Logo agora, você se vai.
Um dia, depois de tanto ouvir sobre o seu combate, li num de seus textos:
Nasci às margens do rio tecelão Llobregat em 1928 e em uma leiteira (“Maldito seja o latifúndio, salvos os olhos de suas vacas”). De uma família Católica e direitista, o que naqueles tempos eram uma coisa só. Com a pujante raiz da terra, pelo lado de meu pai, na solarenga fazenda de Candáliga. Pelo lado de minha mãe, com a vista e a palavra e o dinamismo de uma longa dinastia de “Marchantes” (creio na Justiça e na Esperança).
Você tinha tudo para ficar acomodado na Europa. Mas não. Preferiu embrenhar-se num Brasil autoritário e injusto. Meteu-se lá no Norte Araguaia, em Mato Grosso. Estava doido para falar aos pobres, indígenas e não indígenas. Foi fixar-se em São Felix do Araguaia. De nada adiantou dizer que viver na América Latina era ariscoso: Havia uma brutalidade institucionalizada.

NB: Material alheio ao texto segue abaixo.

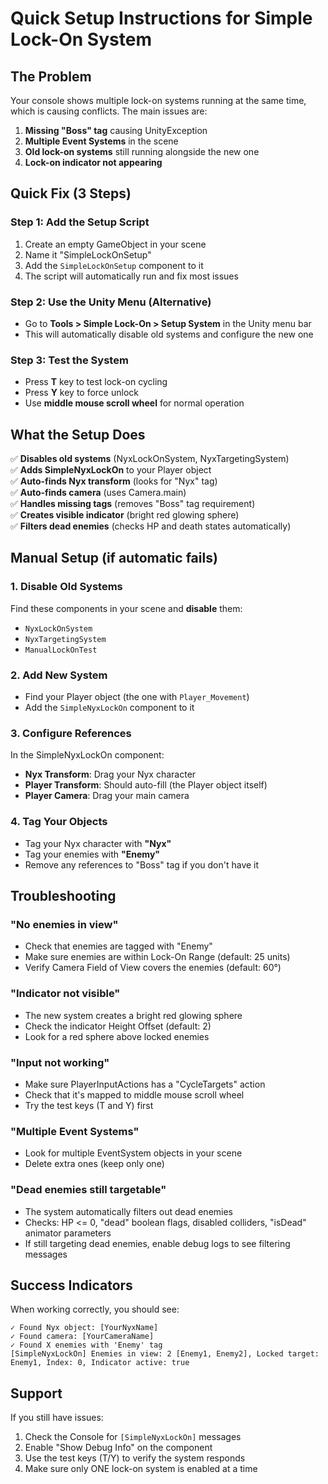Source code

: # Quick Setup Instructions for Simple Lock-On System

## The Problem
Your console shows multiple lock-on systems running at the same time, which is causing conflicts. The main issues are:

1. **Missing "Boss" tag** causing UnityException
2. **Multiple Event Systems** in the scene
3. **Old lock-on systems** still running alongside the new one
4. **Lock-on indicator not appearing**

## Quick Fix (3 Steps)

### Step 1: Add the Setup Script
1. Create an empty GameObject in your scene
2. Name it "SimpleLockOnSetup" 
3. Add the `SimpleLockOnSetup` component to it
4. The script will automatically run and fix most issues

### Step 2: Use the Unity Menu (Alternative)
- Go to **Tools > Simple Lock-On > Setup System** in the Unity menu bar
- This will automatically disable old systems and configure the new one

### Step 3: Test the System
- Press **T** key to test lock-on cycling
- Press **Y** key to force unlock
- Use **middle mouse scroll wheel** for normal operation

## What the Setup Does

✅ **Disables old systems** (NyxLockOnSystem, NyxTargetingSystem)  
✅ **Adds SimpleNyxLockOn** to your Player object  
✅ **Auto-finds Nyx transform** (looks for "Nyx" tag)  
✅ **Auto-finds camera** (uses Camera.main)  
✅ **Handles missing tags** (removes "Boss" tag requirement)  
✅ **Creates visible indicator** (bright red glowing sphere)  
✅ **Filters dead enemies** (checks HP and death states automatically)  

## Manual Setup (if automatic fails)

### 1. Disable Old Systems
Find these components in your scene and **disable** them:
- `NyxLockOnSystem`
- `NyxTargetingSystem` 
- `ManualLockOnTest`

### 2. Add New System
- Find your Player object (the one with `Player_Movement`)
- Add the `SimpleNyxLockOn` component to it

### 3. Configure References
In the SimpleNyxLockOn component:
- **Nyx Transform**: Drag your Nyx character
- **Player Transform**: Should auto-fill (the Player object itself)
- **Player Camera**: Drag your main camera

### 4. Tag Your Objects
- Tag your Nyx character with **"Nyx"**
- Tag your enemies with **"Enemy"**
- Remove any references to "Boss" tag if you don't have it

## Troubleshooting

### "No enemies in view"
- Check that enemies are tagged with "Enemy"
- Make sure enemies are within Lock-On Range (default: 25 units)
- Verify Camera Field of View covers the enemies (default: 60°)

### "Indicator not visible"
- The new system creates a bright red glowing sphere
- Check the indicator Height Offset (default: 2)
- Look for a red sphere above locked enemies

### "Input not working"
- Make sure PlayerInputActions has a "CycleTargets" action
- Check that it's mapped to middle mouse scroll wheel
- Try the test keys (T and Y) first

### "Multiple Event Systems"
- Look for multiple EventSystem objects in your scene
- Delete extra ones (keep only one)

### "Dead enemies still targetable"
- The system automatically filters out dead enemies
- Checks: HP <= 0, "dead" boolean flags, disabled colliders, "isDead" animator parameters
- If still targeting dead enemies, enable debug logs to see filtering messages

## Success Indicators

When working correctly, you should see:
```
✓ Found Nyx object: [YourNyxName]
✓ Found camera: [YourCameraName]  
✓ Found X enemies with 'Enemy' tag
[SimpleNyxLockOn] Enemies in view: 2 [Enemy1, Enemy2], Locked target: Enemy1, Index: 0, Indicator active: true
```

## Support

If you still have issues:
1. Check the Console for `[SimpleNyxLockOn]` messages
2. Enable "Show Debug Info" on the component
3. Use the test keys (T/Y) to verify the system responds
4. Make sure only ONE lock-on system is enabled at a time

“No dia 26 de janeiro de 1968, Manuel e eu trocávamos os 11 graus abaixo de zero de Madri pelos 38 graus acima de zero do aeroporto do Galeão, Rio de Janeiro. Era um pulo no vazio do outro mundo. Eu tinha conseguido, finalmente o que tinha sonhado e pedido e procurado, raivosamente, durante todos os dias de minha vida de vocação: “as Missões”. Um clima heroico para viver heroicamente – dizia-me então para mim mesmo, ingênuo e obstinado. (Creio na justiça e na esperança).”
E, depois, luta contra a grilagem das terras dos pequenos lavradores, luta em defesa dos índios, solidariedade concreta aos pobres. Você viveu intensamente seus gestos, suas palavras, sua crença.
As perseguições chegaram logo. As ameaças dos grileiros aumentaram. Os boçais da ditadura militar o ameaçavam de expulsão a todo instante, prisão, tortura. Você resistiu.
A ditadura se foi, dizem. Você continuou aqui. Continuou amando sua gente, que eram os despossuídos.
Enfim, você se foi. Cumpriu o que um dia você disse, um pouco diferente, mas tão igual no morrer, morreu moralmente de pé:
Eu morrerei de pé como as árvores.
“Eu morrerei de pé como as árvores.
De pé me matarão.
O sol, como testemunha maior, porá seu lacre
sobre meu corpo duplamente ungido.
E os rios e o mar
se farão caminho
de todos os meus desejos
enquanto a selva amada sacudirá de júbilo suas cúpulas.
A minhas palavras eu direi:
- Eu não mentia ao gritar-vos!
Deus dirá a meus amigos:
- Certifico
que ele viveu convosco este dia.
De súbito, com a morte,
minha vida se fará verdade.
Por fim, terei amado!
D. Pedro Casaldáliga, sua morte é uma irresponsabilidade.
Agora você caminha entre as estrelas da memória daqueles que estudam seus textos, daqueles que admiram sua trajetória, dos indígenas, dos poceiros e camponeses, dos pobres, dos amigos e camaradas.
(D. Pedro Casaldáliga, da Ordem Claretiana, foi Bispo de São Felix do Araguaia, Mato Grosso, faleceu em 08/08/2020).